There’s never a bad time to visit New Orleans but Mardi Gras season is a particularly wonderful time to be there when the city puts on a blinding technicolor display of music, dance, glitter and beads… so many beads. Beads are to Mardi Gras what tinsel is to Christmas but the ubiquitous party favours might soon be replaced as city officials warn of their substantial environmental harm.

Mardi Gras beads are causing problems in New Orleans. Image by julie Dermansky/Corbis via Getty

Beads are essential to Mardi Gras celebrations, especially on Fat Tuesday when cheap and colourful, shiny, plastic beads are handed out to the crowds who then wear them as garlands or use them to decorate the streets of New Orleans. It’s a tradition that stretches back to the early days of Mardi Gras in the late 19th century when bonbons were passed out to crowds. They were eventually replaced by nuts and then glass baubles, before plastic beads became the standard throwable Mardi Gras item in the 1960s.

Mardi Gras beads hang from a tree in New Orleans. Image by Jonathan Daniel/Getty

But these cheap plastic carnival beads, which are made from contaminants, cause problems, collecting in the streets each year after being abandoned by party-goers when the sun goes down on the celebrations. According to National Geographic, the New Orleans sanitation department collected over 1200 tons of waste after the parades ended last year and a lot of it was carnival beads, pulled from clogged storm drains along the main parade route. When this year’s celebration ended in March, 46 tons of beads were found blocking the city’s storm drains.

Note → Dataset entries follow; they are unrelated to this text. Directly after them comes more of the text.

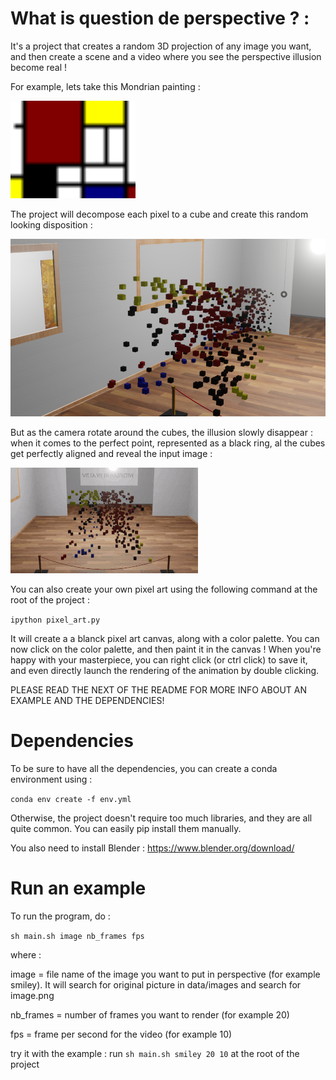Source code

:# What is question de perspective ? :

It's a project that creates a random 3D projection of any image you want, and then create a scene and a video where you
see the perspective illusion become real !

 For example, lets take this Mondrian painting :

<img src="./data/for_readme/mondrian.png" alt="Mondrian" width="200">

The project will decompose each pixel to a cube and create this random looking disposition :

![perspective](./data/for_readme/perspective_mondrian.png)

But as the camera rotate around the cubes, the illusion slowly disappear : when it comes to the perfect point, represented
as a black ring, al the cubes get perfectly aligned and reveal the input image :

![gif](./data/for_readme/gif_mondrian.gif)

You can also create your own pixel art using the following command at the root of the project :

`ipython pixel_art.py` 

It will create a a blanck pixel art canvas, along with a color palette. You can now click on the color palette, and then 
paint it in the canvas !
When you're happy with your masterpiece, you can right click (or ctrl click) to save it, and even directly launch the rendering of the animation by double clicking.

PLEASE READ THE NEXT OF THE README FOR MORE INFO ABOUT AN EXAMPLE AND THE DEPENDENCIES!
# Dependencies
To be sure to have all the dependencies, you can create a conda environment using :

`conda env create -f env.yml`

Otherwise, the project doesn't require too much libraries, and they are all quite common. You can easily pip install them
manually.

You also need to install Blender : https://www.blender.org/download/

# Run an example
To run the program, do :

`sh main.sh image nb_frames fps`

where :

image = file name of the image you want to put in perspective (for example smiley). It will search for original picture in data/images and search for image.png


nb_frames = number of frames you want to render (for example 20)


fps = frame per second for the video (for example 10)

try it with the example : run 
`sh main.sh smiley 20 10`
at the root of the project
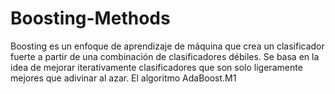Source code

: # Boosting-Methods
Boosting es un enfoque de aprendizaje de máquina que crea un clasificador fuerte a partir de una combinación de clasificadores débiles. Se basa en la idea de mejorar iterativamente clasificadores que son solo ligeramente mejores que adivinar al azar. El algoritmo AdaBoost.M1
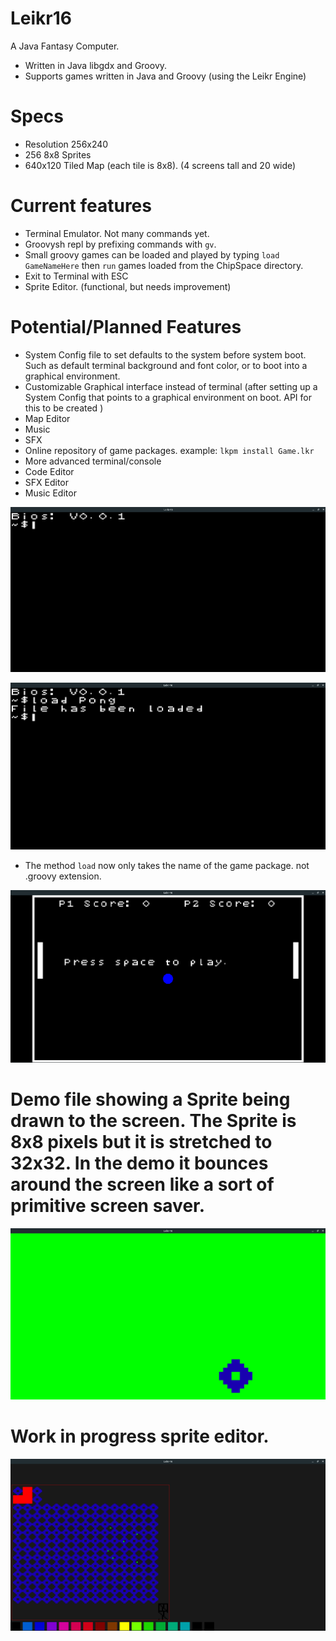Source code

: # Leikr16
A Java Fantasy Computer.
- Written in Java libgdx and Groovy.
- Supports games written in Java and Groovy (using the Leikr Engine)

# Specs
- Resolution 256x240
- 256 8x8 Sprites
- 640x120 Tiled Map (each tile is 8x8). (4 screens tall and 20 wide)

# Current features
- Terminal Emulator. Not many commands yet.
- Groovysh repl by prefixing commands with `gv`.
- Small groovy games can be loaded and played by typing `load GameNameHere` then `run` games loaded from the ChipSpace directory.
- Exit to Terminal with ESC
- Sprite Editor. (functional, but needs improvement)

# Potential/Planned Features
- System Config file to set defaults to the system before system boot. Such as default terminal background and font color, or to boot into a graphical environment.
- Customizable Graphical interface instead of terminal (after setting up a System Config that points to a graphical environment on boot. API for this to be created )
- Map Editor
- Music
- SFX
- Online repository of game packages. example: `lkpm install Game.lkr`
- More advanced terminal/console
- Code Editor
- SFX Editor
- Music Editor

![Alt text](console.png?raw=true "Console")

![Alt text](loadgame.png?raw=true "loadGame")

- The method `load` now only takes the name of the game package. not .groovy extension.

![Alt text](pong.png?raw=true "Pong")

# Demo file showing a Sprite being drawn to the screen. The Sprite is 8x8 pixels but it is stretched to 32x32. In the demo it bounces around the screen like a sort of primitive screen saver.
![Alt text](BounceDemo.png?raw=true "Bounce demo")

# Work in progress sprite editor.
![Alt text](spriteEditor.png?raw=true "spriteEditor")
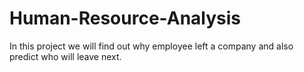 # Human-Resource-Analysis
In this project we will find out why employee left a company and also predict who will leave next.
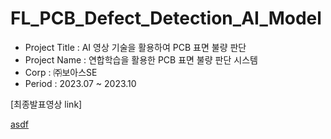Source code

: # FL_PCB_Defect_Detection_AI_Model
- Project Title : AI 영상 기술을 활용하여 PCB 표면 불량 판단
- Project Name : 연합학습을 활용한 PCB 표면 불량 판단 시스템
- Corp : ㈜보아스SE
- Period : 2023.07 ~ 2023.10

[최종발표영상 link]

[asdf](![image](https://github.com/SS-yong/FL_PCB_Defect_Detection_AI_Model/assets/108441950/ae9cf14d-1d31-4b8f-b951-00c2f49fa829))
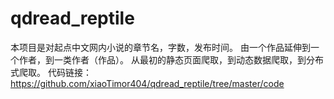 # qdread_reptile
本项目是对起点中文网内小说的章节名，字数，发布时间。
由一个作品延伸到一个作者，到一类作者（作品）。
从最初的静态页面爬取，到动态数据爬取，到分布式爬取。
代码链接：https://github.com/xiaoTimor404/qdread_reptile/tree/master/code
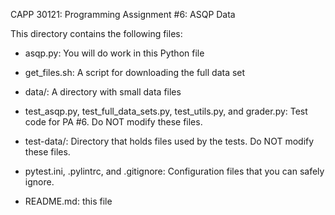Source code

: CAPP 30121: Programming Assignment #6: ASQP Data

This directory contains the following files:

- asqp.py: You will do work in this Python file

- get_files.sh: A script for downloading the full data set

- data/: A directory with small data files

- test_asqp.py, test_full_data_sets.py, test_utils.py, and grader.py: Test code for PA #6. Do NOT modify these files.

- test-data/: Directory that holds files used by the tests. Do NOT modify these files.

- pytest.ini, .pylintrc, and .gitignore: Configuration files that you can safely ignore.

- README.md: this file
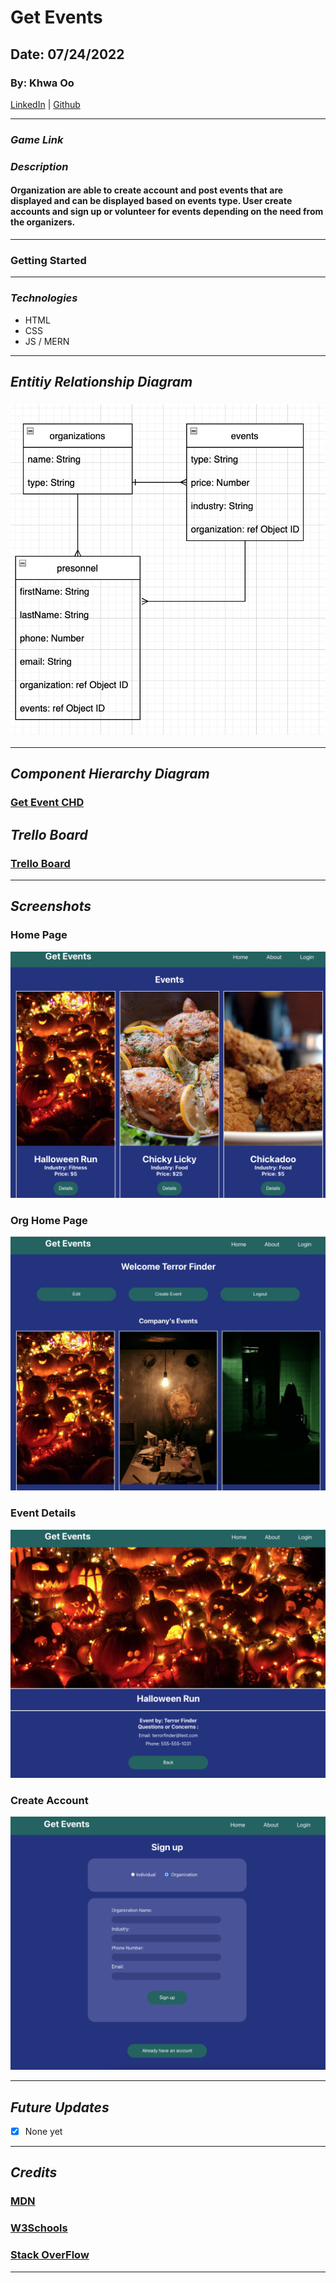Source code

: # Get Events

## Date: 07/24/2022

### By: Khwa Oo

[LinkedIn](https://www.linkedin.com/in/khwa-oo/) | [Github](https://github.com/Khwalab3ar)

---

### _Game Link_

### _Description_

#### Organization are able to create account and post events that are displayed and can be displayed based on events type. User create accounts and sign up or volunteer for events depending on the need from the organizers.

---

### Getting Started

---

### _Technologies_

- HTML
- CSS
- JS / MERN

---

## _Entitiy Relationship Diagram_

### ![Image](/IMAGE/ERD.png)

---

## _Component Hierarchy Diagram_

### [Get Event CHD](https://lucid.app/lucidchart/c256ff15-4185-49c6-93df-2b06a4263324/edit?invitationId=inv_00f67dff-5d1f-492e-8597-1fb07fb9bc13&page=0_0#)

## _Trello Board_

### [Trello Board](https://trello.com/b/XqnNHeSO/get-events)

---

## _Screenshots_

### Home Page

![Image](/IMAGE/Home.png)

### Org Home Page

![Image](/IMAGE/Org-Home.png)

### Event Details

![Image](/IMAGE/Event-Details.png)

### Create Account

![Image](/IMAGE/Create-Org.png)

---

## _Future Updates_

- [x] None yet

---

## _Credits_

### [MDN](https://developer.mozilla.org/en-US/)

### [W3Schools](https://www.w3schools.com/default.asp)

### [Stack OverFlow](https://stackoverflow.com/)

---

A crowd of people try to catch beads on Bourbon Street on Mardi Gras day. Image by Chris Graythen/Getty

In an attempt to address the problem, the city bought about 250 gutter filtering devices to prevent beads from clogging the catch basins before this year’s celebrations. But that’s only addressing half the problem. The city doesn’t have an official recycling programme for the festival so that burden is left to volunteer groups. The Young Leadership Council and non-profit Arc of Greater New Orleans (ArcGNO) set up 130 collection bins at 70 sites around the New Orleans metro area to collect beads that would otherwise have ended up in the sewers or lining landfills, with the intent of selling them back to parade organisers the following year.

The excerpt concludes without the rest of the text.